Aluminum is inexpensive, lightweight, and excellent at conducting heat, which makes it a very popular material of cookware. When you’re looking for good quality aluminum pans and pots, certain terms such as ‘anodized’ or ‘hard-anodized aluminum’ keep popping up, right? Need to clear up a few things? Keep rolling down the page.
- Great At Conducting Heat – In terms of thermal conductivity, aluminum comes second in the list after Copper – can’t say I’m not impressed.
- Strong & Durable – Because aluminum itself is a soft material, there are certain ways to make it stronger and more durable such as anodization and cladding. More on this, soon.
- Quite affordable – As it’s the third element that is abundantly available in nature, it is generally inexpensive and cheaper than its stainless steel or cast iron counterparts.

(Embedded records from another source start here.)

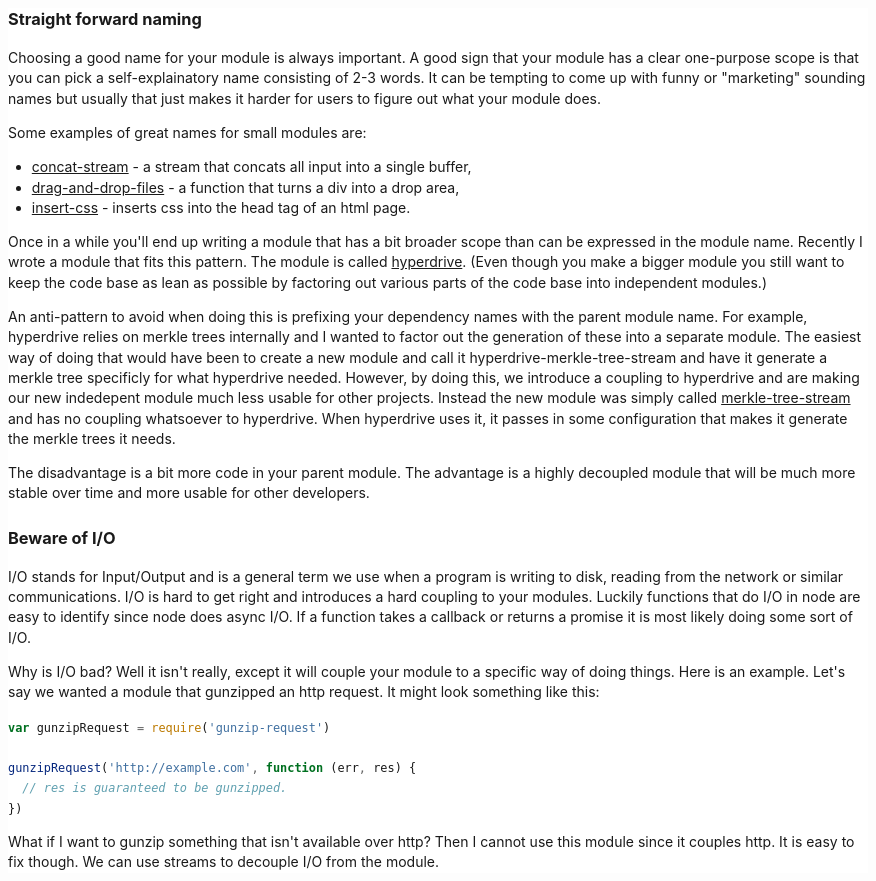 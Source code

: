 ### Straight forward naming

Choosing a good name for your module is always important. A good sign that your module has a clear one-purpose scope is that you can pick a self-explainatory name consisting of 2-3 words. It can be tempting to come up with funny or "marketing" sounding names but usually that just makes it harder for users to figure out what your module does.

Some examples of great names for small modules are:

* [concat-stream](https://github.com/maxogden/concat-stream) - a stream that concats all input into a single buffer,
* [drag-and-drop-files](https://github.com/mikolalysenko/drag-and-drop-files) - a function that turns a div into a drop area,
* [insert-css](https://github.com/substack/insert-css) - inserts css into the head tag of an html page.

Once in a while you'll end up writing a module that has a bit broader scope than can be expressed in the module name. Recently I wrote a module that fits this pattern. The module is called [hyperdrive](https://github.com/mafintosh/hyperdrive). (Even though you make a bigger module you still want to keep the code base as lean as possible by factoring out various parts of the code base into independent modules.)

An anti-pattern to avoid when doing this is prefixing your dependency names with the parent module name. For example, hyperdrive relies on merkle trees internally and I wanted to factor out the generation of these into a separate module.
The easiest way of doing that would have been to create a new module and call it hyperdrive-merkle-tree-stream and have it generate a merkle tree specificly for what hyperdrive needed. However, by doing this, we introduce a coupling to hyperdrive and are making our new indedepent module much less usable for other projects. Instead the new module was simply called [merkle-tree-stream](https://github.com/mafintosh/merkle-tree-stream) and has no coupling whatsoever to hyperdrive. When hyperdrive uses it, it passes in some configuration that makes it generate the merkle trees it needs.

The disadvantage is a bit more code in your parent module. The advantage is a highly decoupled module that will be much more stable over time and more usable for other developers.

### Beware of I/O

I/O stands for Input/Output and is a general term we use when a program is writing to disk, reading from the network or similar communications. I/O is hard to get right and introduces a hard coupling to your modules. Luckily functions that do I/O in node are easy to identify since node does async I/O. If a function takes a callback or returns a promise it is most likely doing some sort of I/O.

Why is I/O bad? Well it isn't really, except it will couple your module to a specific way of doing things. Here is an example. Let's say we wanted a module that gunzipped an http request. It might look something like this:

``` js
var gunzipRequest = require('gunzip-request')

gunzipRequest('http://example.com', function (err, res) {
  // res is guaranteed to be gunzipped.
})
```

What if I want to gunzip something that isn't available over http? Then I cannot use this module since it couples http. It is easy to fix though. We can use streams to decouple I/O from the module.
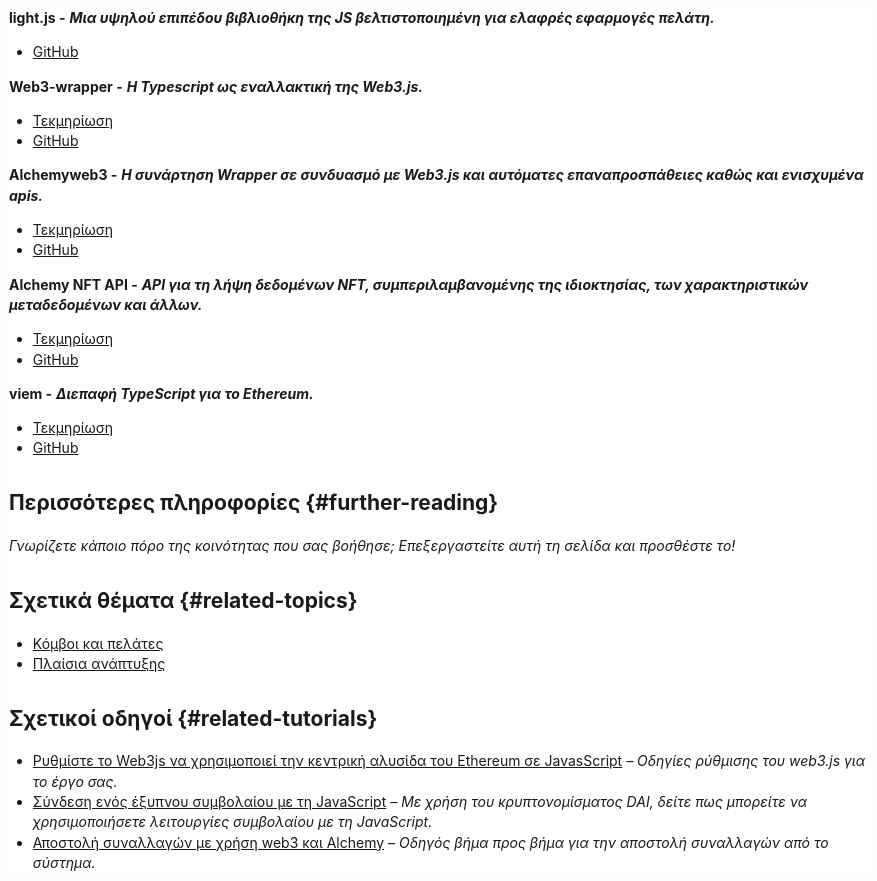 **light.js -** **_Μια υψηλού επιπέδου βιβλιοθήκη της JS βελτιστοποιημένη για ελαφρές εφαρμογές πελάτη._**

- [GitHub](https://github.com/openethereum/js-libs/tree/master/packages/light.js)

**Web3-wrapper -** **_Η Typescript ως εναλλακτική της Web3.js._**

- [Τεκμηρίωση](https://0x.org/docs/web3-wrapper#introduction)
- [GitHub](https://github.com/0xProject/0x-monorepo/tree/development/packages/web3-wrapper)

**Alchemyweb3 -** **_Η συνάρτηση Wrapper σε συνδυασμό με Web3.js και αυτόματες επαναπροσπάθειες καθώς και ενισχυμένα apis._**

- [Τεκμηρίωση](https://docs.alchemy.com/reference/api-overview)
- [GitHub](https://github.com/alchemyplatform/alchemy-web3)

**Alchemy NFT API -** **_API για τη λήψη δεδομένων NFT, συμπεριλαμβανομένης της ιδιοκτησίας, των χαρακτηριστικών μεταδεδομένων και άλλων._**

- [Τεκμηρίωση](https://docs.alchemy.com/alchemy/enhanced-apis/nft-api)
- [GitHub](https://github.com/alchemyplatform/alchemy-web3)

**viem -** **_Διεπαφή TypeScript για το Ethereum._**

- [Τεκμηρίωση](https://viem.sh)
- [GitHub](https://github.com/wagmi-dev/viem)

## Περισσότερες πληροφορίες {#further-reading}

_Γνωρίζετε κάποιο πόρο της κοινότητας που σας βοήθησε; Επεξεργαστείτε αυτή τη σελίδα και προσθέστε το!_

## Σχετικά θέματα {#related-topics}

- [ Κόμβοι και πελάτες](/developers/docs/nodes-and-clients/)
- [Πλαίσια ανάπτυξης](/developers/docs/frameworks/)

## Σχετικοί οδηγοί {#related-tutorials}

- [Ρυθμίστε το Web3js να χρησιμοποιεί την κεντρική αλυσίδα του Ethereum σε JavasScript](/developers/tutorials/set-up-web3js-to-use-ethereum-in-javascript/) _– Οδηγίες ρύθμισης του web3.js για το έργο σας._
- [Σύνδεση ενός έξυπνου συμβολαίου με τη JavaScript](/developers/tutorials/calling-a-smart-contract-from-javascript/) _– Με χρήση του κρυπτονομίσματος DAI, δείτε πως μπορείτε να χρησιμοποιήσετε λειτουργίες συμβολαίου με τη JavaScript._
- [Αποστολή συναλλαγών με χρήση web3 και Alchemy](/developers/tutorials/sending-transactions-using-web3-and-alchemy/) _– Οδηγός βήμα προς βήμα για την αποστολή συναλλαγών από το σύστημα._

- Lightweight – No one has ever complained about owning a heavy aluminum pan, believe me. Being easy to manage and clean makes it a good choice for your everyday cooking.
- Some Pieces Are Non-Stick – Some aluminum pieces of cookware come with non-stick coating which may be Ceramic or Teflon based. For better quality and durability at an additional cost, choose a non-stick product that is also hard anodized instead of going for the plain aluminum material.
- Reactive If It’s Not Anodized Or Cladded– Aluminum pans can easily stain because they are reactive with acidic foods. You may also notice a change in the flavor of your food. To address this problem, the best items undergo anodization or they are cladded with stainless steel. When we say Anodization, we mean an electrochemical process that makes the metal harder and resistant to abrasion and corrosion.
- Not Compatible With Induction Ranges – As aluminum is not a magnetic material, it cannot be used on induction unless it’s cladded with another material that is induction friendly.
- Not All Items Are Dishwasher Safe – While some can be washed in the machine, others cannot. For safe care, read the specific requirements for each product.
what to Consider When Buying Cookware
Choose the right pans and pots for your cooktop
For a glass top stove, you need a material that is flat and won’t damage the smooth surface. Stainless steel is a good candidate for this purpose. If you have a gas stove, technically any cookware can work but certain materials may perform better. These include stainless steel with copper or aluminum layers, carbon-steel pans, or copper cookware cladded with stainless steel.
When it comes to induction ranges, check whether your existing pans have magnetic properties and if not, look for induction compatible models.
Match the cookware material with the cooking technique
Toperformdifferent cooking methods, some features are more important than others. For example, certain foods require heat retention over longer periods while others need pans that heat up very fast. Acidic foods need to be cooked in non-reactive cookware and delicate foods are easier to cook on non-stick surfaces.
Check construction details
For functionality and ease of use, construction features matter. For example, you will want to know the length and the material of the handle. What about the sides and the rim? Choosing the right one makes things easier when simmering and pouring liquids or tossing ingredients.
Look for healthy materials
Whether you need to cook with less oil or want to avoid using potentially toxic cookware materials, there are plenty of healthy options out there.
Think of the cost
It’s easy to get carried away by the shiny finish of copper or bright attractive color of enamel cast iron, but have you seen the price yet? Still, a high cost may not feel intimidating if you view quality cookware as a long term investment.
Take inventory of what you have
See what you already have in your kitchen. If you only need to replace a couple of old or scratched pans, why then go for the full set?
Consider the available storing space
Space is valuable, no doubt, and you need to have enough of that to host your new purchase.
Finally, Is there Such A Thing As The Best Cookware Material?
Depending on different factors, some cookware materials are better than others, and to determine what suits you best, you need to consider these factors.